**EXERCISE DETAILS:** Lines below containing the word "stage" should be copied out.

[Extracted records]
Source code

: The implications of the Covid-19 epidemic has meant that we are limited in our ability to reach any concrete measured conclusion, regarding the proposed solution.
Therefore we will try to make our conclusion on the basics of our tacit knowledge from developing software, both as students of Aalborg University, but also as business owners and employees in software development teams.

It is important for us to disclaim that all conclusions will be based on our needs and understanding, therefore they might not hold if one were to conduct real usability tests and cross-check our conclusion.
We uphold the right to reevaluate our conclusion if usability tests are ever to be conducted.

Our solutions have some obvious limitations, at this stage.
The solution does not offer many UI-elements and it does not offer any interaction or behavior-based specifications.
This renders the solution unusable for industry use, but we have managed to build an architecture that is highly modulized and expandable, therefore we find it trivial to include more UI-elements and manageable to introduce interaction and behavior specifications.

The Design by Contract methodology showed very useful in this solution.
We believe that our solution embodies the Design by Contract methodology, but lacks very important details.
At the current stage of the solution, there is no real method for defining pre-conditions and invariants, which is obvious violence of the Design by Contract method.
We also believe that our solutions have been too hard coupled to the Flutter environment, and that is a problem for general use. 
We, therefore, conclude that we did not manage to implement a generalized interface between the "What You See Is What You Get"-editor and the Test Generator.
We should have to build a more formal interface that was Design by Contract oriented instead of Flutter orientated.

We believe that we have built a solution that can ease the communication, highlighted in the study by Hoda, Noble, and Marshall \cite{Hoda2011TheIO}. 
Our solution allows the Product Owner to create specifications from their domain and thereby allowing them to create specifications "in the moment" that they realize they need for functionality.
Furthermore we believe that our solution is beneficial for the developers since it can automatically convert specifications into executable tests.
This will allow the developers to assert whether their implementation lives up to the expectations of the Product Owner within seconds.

**ANSWER TO THE PROBLEM:**
Our solutions have some obvious limitations, at this stage.
At the current stage of the solution, there is no real method for defining pre-conditions and invariants, which is obvious violence of the Design by Contract method.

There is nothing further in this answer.